For security and governance teams, the key distinction is that a faithful response is not just fluent or factual in the abstract, but traceable to the source material being processed. The NIST Cybersecurity Framework 2.0 reinforces the need for trustworthy outcomes in operational processes, which aligns with how faithfulness should be treated in AI-assisted control execution. The most common misapplication is assuming that a correct-looking answer is faithful, which occurs when reviewers validate style or plausibility instead of checking source alignment.

Examples and Use Cases

Implementing faithfulness checks rigorously often introduces latency and review overhead, requiring organisations to weigh faster automation against the cost of validation.

  • A policy summariser omits a mandatory exception clause, causing a service owner to believe access is allowed when the original policy still restricts it.
  • An AI assistant rewrites a change-control ticket and adds a justification that was never present in the source, creating a misleading audit trail.
  • A retrieval-based incident assistant blends two unrelated runbooks and returns a remediation sequence that does not match either source, which is a classic pattern discussed in the DeepSeek breach research context when model behaviour and data exposure intersect.
  • An identity governance bot paraphrases a secrets rotation requirement but drops the deadline, leading to delayed remediation of exposed credentials.

In practice, teams often pair faithfulness evaluation with source citation, excerpt comparison, and human review of high-impact outputs. That is especially relevant when the model is summarising sensitive content, because the State of Secrets in AppSec findings show how weak handling of secrets and code context can amplify downstream risk. Faithfulness is not the same as completeness, but both matter when the output is used to make an access, compliance, or incident decision.
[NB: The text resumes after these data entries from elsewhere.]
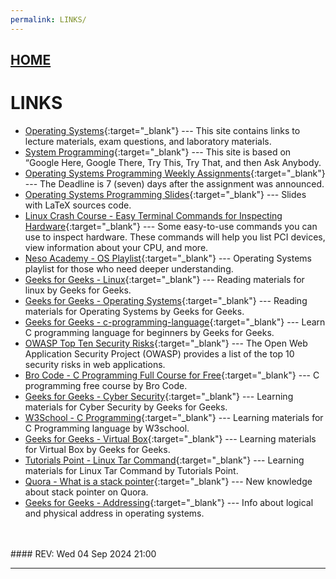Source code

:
 ```yaml
---
permalink: LINKS/
---
```


## [HOME](../)

# LINKS

* [Operating Systems](https://os.vlsm.org/){:target="_blank"} ---
  This site contains links to lecture materials, exam questions, and laboratory materials.
* [System Programming](https://sp.vlsm.org/){:target="_blank"} ---
  This site is based on “Google Here, Google There, Try This, Try That, and then Ask Anybody.
* [Operating Systems Programming Weekly Assignments](https://demos.vlsm.org/){:target="_blank"} ---
  The Deadline is 7 (seven) days after the assignment was announced.
* [Operating Systems Programming Slides](https://docos.vlsm.org/){:target="_blank"} ---
  Slides with LaTeX sources code.
* [Linux Crash Course - Easy Terminal Commands for Inspecting Hardware](https://youtu.be/oGyJr-iUwt8?si=59V2boc0XfmlFekg){:target="_blank"} ---
Some easy-to-use commands you can use to inspect hardware. 
These commands will help you list PCI devices, view information about your CPU, and more.
* [Neso Academy - OS Playlist](https://www.youtube.com/watch?v=vBURTt97EkA&list=PLBlnK6fEyqRiVhbXDGLXDk_OQAeuVcp2O){:target="_blank"} --- Operating Systems playlist for those who need deeper understanding.
* [Geeks for Geeks - Linux](https://www.geeksforgeeks.org/introduction-to-linux-operating-system/){:target="_blank"} --- Reading materials for linux by Geeks for Geeks. 
* [Geeks for Geeks - Operating Systems](https://www.geeksforgeeks.org/operating-systems/){:target="_blank"} ---
  Reading materials for Operating Systems by Geeks for Geeks.
* [Geeks for Geeks - c-programming-language](https://www.geeksforgeeks.org/c-programming-language/){:target="_blank"} --- Learn C programming language for beginners by Geeks for Geeks.
* [OWASP Top Ten Security Risks](https://owasp.org/www-project-top-ten/){:target="_blank"} --- The Open Web Application Security Project (OWASP) provides a list of the top 10 security risks in web applications.
* [Bro Code - C Programming Full Course for Free](https://www.youtube.com/watch?v=87SH2Cn0s9A
){:target="_blank"} --- C programming free course by Bro Code.
* [Geeks for Geeks - Cyber Security](https://www.geeksforgeeks.org/cyber-security-tutorial/){:target="_blank"} ---
  Learning materials for Cyber Security by Geeks for Geeks.
* [W3School - C Programming](https://www.w3schools.com/c/){:target="_blank"} --- Learning materials for C Programming language by W3school.
* [Geeks for Geeks - Virtual Box](https://www.geeksforgeeks.org/what-is-virtualbox/){:target="_blank"} ---
  Learning materials for Virtual Box by Geeks for Geeks.
* [Tutorials Point - Linux Tar Command](https://www.tutorialspoint.com/linux-tar-command){:target="_blank"} ---
  Learning materials for Linux Tar Command by Tutorials Point.
* [Quora - What is a stack pointer](https://www.quora.com/What-is-a-stack-pointer-in-an-operating-system){:target="_blank"} --- New knowledge about stack pointer on Quora.
* [Geeks for Geeks - Addressing](https://www.geeksforgeeks.org/logical-and-physical-address-in-operating-system/){:target="_blank"} --- Info about logical and physical address in operating systems.

<br>
<br>
#### REV: Wed 04 Sep 2024 21:00
<hr>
Why It Matters in NHI Security

Faithfulness error becomes a security problem when an AI system is trusted to interpret secrets exposure, service account scope, token rotation steps, or policy exceptions. A misleading answer can delay containment, create bad audit evidence, or cause an operator to take the wrong remediation path. It is especially dangerous in NHI programs because the surrounding data is often dense, operational, and time-sensitive, where a small omission changes the meaning of the whole instruction.

NHIMG research shows how quickly AI-adjacent weaknesses can become operational incidents. In the LLMjacking research, exposed credentials were often abused within minutes, which means any AI-generated confusion about containment steps can widen exposure fast. The State of Secrets in AppSec also highlights how fragmented secrets practices and slow remediation increase the impact of weak guidance. Organisationally, this matters because an apparently accurate AI response can still misstate the source of truth, and the consequences are usually discovered only after a failed review, delayed revocation, or incident escalation, at which point faithfulness error becomes operationally unavoidable to address.

Standards & Framework Alignment

This section maps relevant standards and security frameworks to the operational risks and controls described in this guidance.

OWASP Agentic AI Top 10 address the attack and risk surface, while NIST AI RMF and NIST CSF 2.0 set the governance and control requirements practitioners need to meet.

Framework Control / Reference Relevance
OWASP Agentic AI Top 10 AI-03 Covers unreliable or ungrounded model outputs in agentic systems.
NIST AI RMF Addresses trustworthy, valid AI outputs and evaluation of model reliability.
NIST CSF 2.0 GV.OV-01 Supports governance oversight of technology outcomes and operational trustworthiness.

Assign oversight for AI output quality and require review for consequential decisions.